- TASK STATEMENT:
What do the lines say from the start of the entries through the one containing "your OS differs)."? Repeat them exactly.

- Records from a dataset:
►
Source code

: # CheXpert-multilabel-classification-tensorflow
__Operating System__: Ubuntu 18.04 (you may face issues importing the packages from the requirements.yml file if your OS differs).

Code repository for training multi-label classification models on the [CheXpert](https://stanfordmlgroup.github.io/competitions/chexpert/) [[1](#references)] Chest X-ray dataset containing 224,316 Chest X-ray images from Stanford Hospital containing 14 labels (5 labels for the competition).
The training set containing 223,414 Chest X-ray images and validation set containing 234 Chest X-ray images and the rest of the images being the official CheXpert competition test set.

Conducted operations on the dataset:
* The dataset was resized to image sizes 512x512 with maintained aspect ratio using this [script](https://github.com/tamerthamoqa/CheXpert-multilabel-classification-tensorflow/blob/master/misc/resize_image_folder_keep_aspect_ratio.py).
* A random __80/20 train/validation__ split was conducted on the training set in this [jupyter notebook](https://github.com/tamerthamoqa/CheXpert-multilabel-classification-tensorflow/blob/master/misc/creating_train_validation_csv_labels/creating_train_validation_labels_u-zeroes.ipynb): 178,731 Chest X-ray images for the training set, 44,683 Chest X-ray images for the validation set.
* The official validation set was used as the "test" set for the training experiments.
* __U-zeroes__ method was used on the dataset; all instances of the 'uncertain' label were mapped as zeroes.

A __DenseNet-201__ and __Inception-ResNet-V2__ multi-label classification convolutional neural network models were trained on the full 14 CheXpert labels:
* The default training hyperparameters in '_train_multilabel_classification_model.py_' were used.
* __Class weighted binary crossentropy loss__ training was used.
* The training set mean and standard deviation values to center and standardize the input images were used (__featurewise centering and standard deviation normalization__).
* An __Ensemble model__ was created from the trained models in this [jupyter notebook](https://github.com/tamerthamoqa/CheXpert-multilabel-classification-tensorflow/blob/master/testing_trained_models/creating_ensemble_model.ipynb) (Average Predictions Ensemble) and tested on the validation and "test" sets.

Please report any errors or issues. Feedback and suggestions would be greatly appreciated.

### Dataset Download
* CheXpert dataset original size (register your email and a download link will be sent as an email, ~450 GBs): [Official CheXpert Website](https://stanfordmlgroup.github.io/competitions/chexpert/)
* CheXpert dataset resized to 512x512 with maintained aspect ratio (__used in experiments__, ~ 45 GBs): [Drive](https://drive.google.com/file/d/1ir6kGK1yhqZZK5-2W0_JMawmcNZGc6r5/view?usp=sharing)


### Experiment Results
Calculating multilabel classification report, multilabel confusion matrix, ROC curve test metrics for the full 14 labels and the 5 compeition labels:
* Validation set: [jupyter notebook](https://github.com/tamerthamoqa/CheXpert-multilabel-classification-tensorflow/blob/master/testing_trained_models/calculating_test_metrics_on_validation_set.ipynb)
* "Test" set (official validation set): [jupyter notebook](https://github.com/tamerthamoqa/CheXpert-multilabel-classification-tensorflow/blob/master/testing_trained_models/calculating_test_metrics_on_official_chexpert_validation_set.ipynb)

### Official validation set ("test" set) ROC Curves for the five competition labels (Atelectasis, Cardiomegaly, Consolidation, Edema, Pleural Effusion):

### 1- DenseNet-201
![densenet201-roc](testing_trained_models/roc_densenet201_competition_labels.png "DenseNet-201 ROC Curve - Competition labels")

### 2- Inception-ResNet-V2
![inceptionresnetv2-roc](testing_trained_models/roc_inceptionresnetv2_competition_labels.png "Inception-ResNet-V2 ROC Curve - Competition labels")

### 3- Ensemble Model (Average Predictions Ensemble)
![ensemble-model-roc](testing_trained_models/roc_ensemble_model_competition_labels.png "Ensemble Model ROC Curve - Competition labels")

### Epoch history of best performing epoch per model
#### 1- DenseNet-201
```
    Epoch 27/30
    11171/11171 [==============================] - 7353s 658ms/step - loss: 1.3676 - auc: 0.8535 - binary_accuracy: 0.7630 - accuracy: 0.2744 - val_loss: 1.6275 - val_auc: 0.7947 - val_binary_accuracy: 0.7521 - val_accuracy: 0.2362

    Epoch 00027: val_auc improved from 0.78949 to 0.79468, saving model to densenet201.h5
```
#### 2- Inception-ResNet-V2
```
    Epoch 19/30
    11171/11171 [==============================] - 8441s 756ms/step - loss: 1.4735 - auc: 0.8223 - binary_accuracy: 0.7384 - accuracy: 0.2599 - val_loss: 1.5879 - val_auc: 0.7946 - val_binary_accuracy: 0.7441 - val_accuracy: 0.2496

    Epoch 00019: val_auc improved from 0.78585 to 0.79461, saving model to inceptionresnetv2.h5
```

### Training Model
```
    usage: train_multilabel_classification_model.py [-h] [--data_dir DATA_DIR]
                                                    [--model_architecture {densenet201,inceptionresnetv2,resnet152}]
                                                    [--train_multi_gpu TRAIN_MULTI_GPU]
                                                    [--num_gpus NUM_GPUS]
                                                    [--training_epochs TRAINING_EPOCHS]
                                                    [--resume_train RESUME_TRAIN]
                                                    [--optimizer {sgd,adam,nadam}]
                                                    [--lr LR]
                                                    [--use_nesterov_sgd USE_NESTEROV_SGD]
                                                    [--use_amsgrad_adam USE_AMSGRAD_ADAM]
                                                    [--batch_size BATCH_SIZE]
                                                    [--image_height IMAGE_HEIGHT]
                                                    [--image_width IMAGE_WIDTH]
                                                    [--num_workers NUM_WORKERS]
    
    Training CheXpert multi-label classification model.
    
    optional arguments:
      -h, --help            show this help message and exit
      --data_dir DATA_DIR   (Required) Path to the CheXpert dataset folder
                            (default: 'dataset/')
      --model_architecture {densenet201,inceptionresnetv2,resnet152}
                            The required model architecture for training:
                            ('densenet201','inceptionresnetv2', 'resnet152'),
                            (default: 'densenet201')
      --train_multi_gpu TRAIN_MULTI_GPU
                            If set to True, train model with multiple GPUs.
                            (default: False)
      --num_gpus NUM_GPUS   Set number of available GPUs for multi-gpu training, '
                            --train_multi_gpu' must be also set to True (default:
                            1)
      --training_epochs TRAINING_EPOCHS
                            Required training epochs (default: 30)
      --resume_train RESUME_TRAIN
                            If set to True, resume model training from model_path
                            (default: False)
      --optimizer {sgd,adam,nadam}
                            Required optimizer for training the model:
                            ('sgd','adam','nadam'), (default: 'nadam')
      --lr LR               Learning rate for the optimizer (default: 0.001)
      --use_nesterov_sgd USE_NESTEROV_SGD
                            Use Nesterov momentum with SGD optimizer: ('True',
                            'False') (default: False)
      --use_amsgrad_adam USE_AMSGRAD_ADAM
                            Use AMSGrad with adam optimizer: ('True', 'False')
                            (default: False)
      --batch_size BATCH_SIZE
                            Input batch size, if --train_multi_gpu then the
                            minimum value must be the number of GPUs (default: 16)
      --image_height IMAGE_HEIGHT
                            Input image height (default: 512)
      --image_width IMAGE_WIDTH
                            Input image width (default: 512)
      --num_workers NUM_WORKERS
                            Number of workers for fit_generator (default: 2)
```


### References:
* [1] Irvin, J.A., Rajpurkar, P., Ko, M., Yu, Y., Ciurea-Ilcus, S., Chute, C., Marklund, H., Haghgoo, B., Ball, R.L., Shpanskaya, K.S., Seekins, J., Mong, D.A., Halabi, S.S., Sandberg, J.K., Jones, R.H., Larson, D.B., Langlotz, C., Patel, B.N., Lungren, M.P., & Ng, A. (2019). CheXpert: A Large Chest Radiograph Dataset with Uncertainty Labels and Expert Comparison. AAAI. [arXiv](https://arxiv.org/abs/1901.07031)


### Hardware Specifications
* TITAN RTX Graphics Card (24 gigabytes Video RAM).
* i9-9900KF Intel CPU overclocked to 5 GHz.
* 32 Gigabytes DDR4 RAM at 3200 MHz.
◄
- EXPECTED ANSWER:
Source code

: # CheXpert-multilabel-classification-tensorflow
__Operating System__: Ubuntu 18.04 (you may face issues importing the packages from the requirements.yml file if your OS differs).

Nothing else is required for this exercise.